**Information:**
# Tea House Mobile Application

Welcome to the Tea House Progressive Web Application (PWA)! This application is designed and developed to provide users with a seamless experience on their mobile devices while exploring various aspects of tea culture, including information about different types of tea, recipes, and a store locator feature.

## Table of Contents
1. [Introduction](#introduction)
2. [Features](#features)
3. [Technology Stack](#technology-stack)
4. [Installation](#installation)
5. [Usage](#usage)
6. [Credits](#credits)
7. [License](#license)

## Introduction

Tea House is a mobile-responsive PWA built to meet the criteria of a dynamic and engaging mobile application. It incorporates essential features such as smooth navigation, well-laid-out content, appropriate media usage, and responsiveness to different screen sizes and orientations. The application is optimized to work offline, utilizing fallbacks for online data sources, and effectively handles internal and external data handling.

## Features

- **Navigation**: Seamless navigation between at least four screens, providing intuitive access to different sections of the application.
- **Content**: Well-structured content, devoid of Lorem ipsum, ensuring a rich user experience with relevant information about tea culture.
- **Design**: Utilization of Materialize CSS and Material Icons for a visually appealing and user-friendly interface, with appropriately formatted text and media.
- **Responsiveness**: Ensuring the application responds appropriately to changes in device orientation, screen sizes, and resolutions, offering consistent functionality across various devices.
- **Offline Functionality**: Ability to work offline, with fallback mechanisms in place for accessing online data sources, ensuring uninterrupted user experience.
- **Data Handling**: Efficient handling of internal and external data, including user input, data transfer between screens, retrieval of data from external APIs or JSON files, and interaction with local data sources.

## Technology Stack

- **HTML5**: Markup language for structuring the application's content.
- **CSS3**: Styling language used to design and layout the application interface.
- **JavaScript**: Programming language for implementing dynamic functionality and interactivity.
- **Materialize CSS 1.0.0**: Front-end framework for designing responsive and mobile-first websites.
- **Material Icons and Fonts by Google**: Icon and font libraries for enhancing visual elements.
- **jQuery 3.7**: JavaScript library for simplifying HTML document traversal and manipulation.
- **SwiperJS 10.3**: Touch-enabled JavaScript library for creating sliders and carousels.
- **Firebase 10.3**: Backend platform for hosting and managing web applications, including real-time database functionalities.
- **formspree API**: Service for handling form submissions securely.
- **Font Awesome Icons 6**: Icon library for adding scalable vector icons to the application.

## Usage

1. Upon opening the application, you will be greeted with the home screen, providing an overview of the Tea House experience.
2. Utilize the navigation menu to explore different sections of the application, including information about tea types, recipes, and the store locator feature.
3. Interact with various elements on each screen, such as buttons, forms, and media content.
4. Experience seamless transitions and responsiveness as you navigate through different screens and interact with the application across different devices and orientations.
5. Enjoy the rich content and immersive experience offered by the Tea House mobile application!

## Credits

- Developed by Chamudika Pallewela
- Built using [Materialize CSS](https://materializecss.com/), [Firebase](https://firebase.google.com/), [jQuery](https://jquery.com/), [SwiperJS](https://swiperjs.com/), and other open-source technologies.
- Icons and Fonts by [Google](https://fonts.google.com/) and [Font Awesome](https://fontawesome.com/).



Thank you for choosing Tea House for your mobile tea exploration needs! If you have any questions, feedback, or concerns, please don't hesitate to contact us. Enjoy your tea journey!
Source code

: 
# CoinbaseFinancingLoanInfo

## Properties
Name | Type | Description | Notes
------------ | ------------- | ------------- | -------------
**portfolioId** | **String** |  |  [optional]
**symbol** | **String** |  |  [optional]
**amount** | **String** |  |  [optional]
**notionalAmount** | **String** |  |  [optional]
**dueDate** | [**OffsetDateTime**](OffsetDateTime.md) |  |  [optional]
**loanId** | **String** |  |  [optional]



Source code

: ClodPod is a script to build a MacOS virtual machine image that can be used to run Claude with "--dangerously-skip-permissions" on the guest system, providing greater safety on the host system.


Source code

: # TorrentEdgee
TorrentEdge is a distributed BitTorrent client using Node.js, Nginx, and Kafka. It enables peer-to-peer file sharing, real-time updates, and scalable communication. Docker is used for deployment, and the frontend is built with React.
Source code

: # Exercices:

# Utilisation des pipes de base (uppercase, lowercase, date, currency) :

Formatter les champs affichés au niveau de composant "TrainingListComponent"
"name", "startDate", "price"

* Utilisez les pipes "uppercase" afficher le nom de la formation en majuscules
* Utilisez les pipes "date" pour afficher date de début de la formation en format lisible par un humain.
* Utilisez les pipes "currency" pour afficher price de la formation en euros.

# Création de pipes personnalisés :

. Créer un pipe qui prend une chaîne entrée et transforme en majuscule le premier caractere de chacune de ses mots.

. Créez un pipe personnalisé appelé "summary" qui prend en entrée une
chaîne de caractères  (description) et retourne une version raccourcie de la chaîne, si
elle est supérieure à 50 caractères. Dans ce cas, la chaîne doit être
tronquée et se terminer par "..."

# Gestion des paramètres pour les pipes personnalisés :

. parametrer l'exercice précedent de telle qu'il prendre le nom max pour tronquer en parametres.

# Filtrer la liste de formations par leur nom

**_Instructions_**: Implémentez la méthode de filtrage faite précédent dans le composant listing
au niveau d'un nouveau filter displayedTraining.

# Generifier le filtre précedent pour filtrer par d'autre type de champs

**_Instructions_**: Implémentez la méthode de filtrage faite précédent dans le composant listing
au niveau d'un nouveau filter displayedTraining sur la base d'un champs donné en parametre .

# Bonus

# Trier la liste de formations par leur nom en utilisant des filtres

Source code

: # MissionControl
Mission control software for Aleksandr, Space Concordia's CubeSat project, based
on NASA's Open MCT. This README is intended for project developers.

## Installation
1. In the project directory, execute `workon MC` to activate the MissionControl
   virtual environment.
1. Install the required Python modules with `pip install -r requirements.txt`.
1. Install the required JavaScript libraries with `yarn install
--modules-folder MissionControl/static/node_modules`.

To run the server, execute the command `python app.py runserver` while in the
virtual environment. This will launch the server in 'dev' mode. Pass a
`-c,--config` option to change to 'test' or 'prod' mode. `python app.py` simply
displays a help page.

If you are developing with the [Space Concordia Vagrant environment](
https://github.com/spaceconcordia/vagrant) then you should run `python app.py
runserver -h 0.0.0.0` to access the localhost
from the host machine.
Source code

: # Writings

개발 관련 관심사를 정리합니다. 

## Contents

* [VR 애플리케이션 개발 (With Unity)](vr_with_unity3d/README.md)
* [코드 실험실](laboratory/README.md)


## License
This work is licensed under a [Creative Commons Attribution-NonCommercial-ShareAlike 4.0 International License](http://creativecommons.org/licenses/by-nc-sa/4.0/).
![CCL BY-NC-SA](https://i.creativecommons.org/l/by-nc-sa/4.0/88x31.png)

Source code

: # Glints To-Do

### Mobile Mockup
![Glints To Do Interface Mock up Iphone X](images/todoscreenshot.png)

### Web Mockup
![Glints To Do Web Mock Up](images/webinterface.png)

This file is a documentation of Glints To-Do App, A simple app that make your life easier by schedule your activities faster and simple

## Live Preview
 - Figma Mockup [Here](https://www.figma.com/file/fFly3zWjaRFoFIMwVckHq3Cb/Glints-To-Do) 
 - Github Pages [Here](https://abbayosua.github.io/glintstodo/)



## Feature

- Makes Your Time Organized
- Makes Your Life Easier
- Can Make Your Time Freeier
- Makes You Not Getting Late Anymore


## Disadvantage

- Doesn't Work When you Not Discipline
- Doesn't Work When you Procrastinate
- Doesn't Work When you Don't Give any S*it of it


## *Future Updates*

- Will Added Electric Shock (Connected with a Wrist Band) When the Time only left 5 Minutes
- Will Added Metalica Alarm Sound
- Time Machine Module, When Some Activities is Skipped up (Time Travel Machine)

**Problem statement:** Every line above needs to be repeated exactly as shown.

**Answer box:**
# Tea House Mobile Application

Welcome to the Tea House Progressive Web Application (PWA)! This application is designed and developed to provide users with a seamless experience on their mobile devices while exploring various aspects of tea culture, including information about different types of tea, recipes, and a store locator feature.

## Table of Contents
1. [Introduction](#introduction)
2. [Features](#features)
3. [Technology Stack](#technology-stack)
4. [Installation](#installation)
5. [Usage](#usage)
6. [Credits](#credits)
7. [License](#license)

## Introduction

Tea House is a mobile-responsive PWA built to meet the criteria of a dynamic and engaging mobile application. It incorporates essential features such as smooth navigation, well-laid-out content, appropriate media usage, and responsiveness to different screen sizes and orientations. The application is optimized to work offline, utilizing fallbacks for online data sources, and effectively handles internal and external data handling.

## Features

- **Navigation**: Seamless navigation between at least four screens, providing intuitive access to different sections of the application.
- **Content**: Well-structured content, devoid of Lorem ipsum, ensuring a rich user experience with relevant information about tea culture.
- **Design**: Utilization of Materialize CSS and Material Icons for a visually appealing and user-friendly interface, with appropriately formatted text and media.
- **Responsiveness**: Ensuring the application responds appropriately to changes in device orientation, screen sizes, and resolutions, offering consistent functionality across various devices.
- **Offline Functionality**: Ability to work offline, with fallback mechanisms in place for accessing online data sources, ensuring uninterrupted user experience.
- **Data Handling**: Efficient handling of internal and external data, including user input, data transfer between screens, retrieval of data from external APIs or JSON files, and interaction with local data sources.

## Technology Stack

- **HTML5**: Markup language for structuring the application's content.
- **CSS3**: Styling language used to design and layout the application interface.
- **JavaScript**: Programming language for implementing dynamic functionality and interactivity.
- **Materialize CSS 1.0.0**: Front-end framework for designing responsive and mobile-first websites.
- **Material Icons and Fonts by Google**: Icon and font libraries for enhancing visual elements.
- **jQuery 3.7**: JavaScript library for simplifying HTML document traversal and manipulation.
- **SwiperJS 10.3**: Touch-enabled JavaScript library for creating sliders and carousels.
- **Firebase 10.3**: Backend platform for hosting and managing web applications, including real-time database functionalities.
- **formspree API**: Service for handling form submissions securely.
- **Font Awesome Icons 6**: Icon library for adding scalable vector icons to the application.

## Usage

1. Upon opening the application, you will be greeted with the home screen, providing an overview of the Tea House experience.
2. Utilize the navigation menu to explore different sections of the application, including information about tea types, recipes, and the store locator feature.
3. Interact with various elements on each screen, such as buttons, forms, and media content.
4. Experience seamless transitions and responsiveness as you navigate through different screens and interact with the application across different devices and orientations.
5. Enjoy the rich content and immersive experience offered by the Tea House mobile application!

## Credits

- Developed by Chamudika Pallewela
- Built using [Materialize CSS](https://materializecss.com/), [Firebase](https://firebase.google.com/), [jQuery](https://jquery.com/), [SwiperJS](https://swiperjs.com/), and other open-source technologies.
- Icons and Fonts by [Google](https://fonts.google.com/) and [Font Awesome](https://fontawesome.com/).



Thank you for choosing Tea House for your mobile tea exploration needs! If you have any questions, feedback, or concerns, please don't hesitate to contact us. Enjoy your tea journey!
Source code

: 
# CoinbaseFinancingLoanInfo

## Properties
Name | Type | Description | Notes
------------ | ------------- | ------------- | -------------
**portfolioId** | **String** |  |  [optional]
**symbol** | **String** |  |  [optional]
**amount** | **String** |  |  [optional]
**notionalAmount** | **String** |  |  [optional]
**dueDate** | [**OffsetDateTime**](OffsetDateTime.md) |  |  [optional]
**loanId** | **String** |  |  [optional]



Source code

: ClodPod is a script to build a MacOS virtual machine image that can be used to run Claude with "--dangerously-skip-permissions" on the guest system, providing greater safety on the host system.


Source code

: # TorrentEdgee
TorrentEdge is a distributed BitTorrent client using Node.js, Nginx, and Kafka. It enables peer-to-peer file sharing, real-time updates, and scalable communication. Docker is used for deployment, and the frontend is built with React.
Source code

: # Exercices:

# Utilisation des pipes de base (uppercase, lowercase, date, currency) :

Formatter les champs affichés au niveau de composant "TrainingListComponent"
"name", "startDate", "price"

* Utilisez les pipes "uppercase" afficher le nom de la formation en majuscules
* Utilisez les pipes "date" pour afficher date de début de la formation en format lisible par un humain.
* Utilisez les pipes "currency" pour afficher price de la formation en euros.

# Création de pipes personnalisés :

. Créer un pipe qui prend une chaîne entrée et transforme en majuscule le premier caractere de chacune de ses mots.

. Créez un pipe personnalisé appelé "summary" qui prend en entrée une
chaîne de caractères  (description) et retourne une version raccourcie de la chaîne, si
elle est supérieure à 50 caractères. Dans ce cas, la chaîne doit être
tronquée et se terminer par "..."

# Gestion des paramètres pour les pipes personnalisés :

. parametrer l'exercice précedent de telle qu'il prendre le nom max pour tronquer en parametres.

# Filtrer la liste de formations par leur nom

**_Instructions_**: Implémentez la méthode de filtrage faite précédent dans le composant listing
au niveau d'un nouveau filter displayedTraining.

# Generifier le filtre précedent pour filtrer par d'autre type de champs

**_Instructions_**: Implémentez la méthode de filtrage faite précédent dans le composant listing
au niveau d'un nouveau filter displayedTraining sur la base d'un champs donné en parametre .

# Bonus

# Trier la liste de formations par leur nom en utilisant des filtres

Source code

: # MissionControl
Mission control software for Aleksandr, Space Concordia's CubeSat project, based
on NASA's Open MCT. This README is intended for project developers.

## Installation
1. In the project directory, execute `workon MC` to activate the MissionControl
   virtual environment.
1. Install the required Python modules with `pip install -r requirements.txt`.
1. Install the required JavaScript libraries with `yarn install
--modules-folder MissionControl/static/node_modules`.

To run the server, execute the command `python app.py runserver` while in the
virtual environment. This will launch the server in 'dev' mode. Pass a
`-c,--config` option to change to 'test' or 'prod' mode. `python app.py` simply
displays a help page.

If you are developing with the [Space Concordia Vagrant environment](
https://github.com/spaceconcordia/vagrant) then you should run `python app.py
runserver -h 0.0.0.0` to access the localhost
from the host machine.
Source code

: # Writings

개발 관련 관심사를 정리합니다. 

## Contents

* [VR 애플리케이션 개발 (With Unity)](vr_with_unity3d/README.md)
* [코드 실험실](laboratory/README.md)


## License
This work is licensed under a [Creative Commons Attribution-NonCommercial-ShareAlike 4.0 International License](http://creativecommons.org/licenses/by-nc-sa/4.0/).
![CCL BY-NC-SA](https://i.creativecommons.org/l/by-nc-sa/4.0/88x31.png)

Source code

: # Glints To-Do

### Mobile Mockup
![Glints To Do Interface Mock up Iphone X](images/todoscreenshot.png)

### Web Mockup
![Glints To Do Web Mock Up](images/webinterface.png)

This file is a documentation of Glints To-Do App, A simple app that make your life easier by schedule your activities faster and simple

## Live Preview
 - Figma Mockup [Here](https://www.figma.com/file/fFly3zWjaRFoFIMwVckHq3Cb/Glints-To-Do) 
 - Github Pages [Here](https://abbayosua.github.io/glintstodo/)



## Feature

- Makes Your Time Organized
- Makes Your Life Easier
- Can Make Your Time Freeier
- Makes You Not Getting Late Anymore


## Disadvantage

- Doesn't Work When you Not Discipline
- Doesn't Work When you Procrastinate
- Doesn't Work When you Don't Give any S*it of it


## *Future Updates*

- Will Added Electric Shock (Connected with a Wrist Band) When the Time only left 5 Minutes
- Will Added Metalica Alarm Sound
- Time Machine Module, When Some Activities is Skipped up (Time Travel Machine)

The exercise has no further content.